[Dataset records]
——————

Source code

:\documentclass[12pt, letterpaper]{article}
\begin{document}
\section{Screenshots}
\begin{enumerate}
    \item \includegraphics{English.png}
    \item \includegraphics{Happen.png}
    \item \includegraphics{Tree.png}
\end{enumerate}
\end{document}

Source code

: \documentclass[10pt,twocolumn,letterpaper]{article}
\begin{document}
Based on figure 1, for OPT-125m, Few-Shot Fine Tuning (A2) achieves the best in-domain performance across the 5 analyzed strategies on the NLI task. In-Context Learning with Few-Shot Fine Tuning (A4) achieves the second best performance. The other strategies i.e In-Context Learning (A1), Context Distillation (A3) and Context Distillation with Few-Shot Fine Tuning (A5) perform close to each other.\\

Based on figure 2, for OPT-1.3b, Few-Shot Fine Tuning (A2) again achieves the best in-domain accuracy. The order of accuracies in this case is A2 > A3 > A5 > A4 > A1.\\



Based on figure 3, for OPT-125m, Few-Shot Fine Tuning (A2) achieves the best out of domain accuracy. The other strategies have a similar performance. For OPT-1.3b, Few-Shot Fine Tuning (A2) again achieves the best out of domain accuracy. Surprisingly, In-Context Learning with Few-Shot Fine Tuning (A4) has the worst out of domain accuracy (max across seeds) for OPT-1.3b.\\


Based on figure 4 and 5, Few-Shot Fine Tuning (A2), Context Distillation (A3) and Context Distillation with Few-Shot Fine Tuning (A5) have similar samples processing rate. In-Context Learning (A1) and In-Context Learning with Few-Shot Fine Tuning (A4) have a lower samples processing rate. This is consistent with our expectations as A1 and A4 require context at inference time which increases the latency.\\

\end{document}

——————

- _Brief_: Show the lines above with "performance".

- _Output of the exercise_:
Based on figure 1, for OPT-125m, Few-Shot Fine Tuning (A2) achieves the best in-domain performance across the 5 analyzed strategies on the NLI task. In-Context Learning with Few-Shot Fine Tuning (A4) achieves the second best performance. The other strategies i.e In-Context Learning (A1), Context Distillation (A3) and Context Distillation with Few-Shot Fine Tuning (A5) perform close to each other.\\
Based on figure 3, for OPT-125m, Few-Shot Fine Tuning (A2) achieves the best out of domain accuracy. The other strategies have a similar performance. For OPT-1.3b, Few-Shot Fine Tuning (A2) again achieves the best out of domain accuracy. Surprisingly, In-Context Learning with Few-Shot Fine Tuning (A4) has the worst out of domain accuracy (max across seeds) for OPT-1.3b.\\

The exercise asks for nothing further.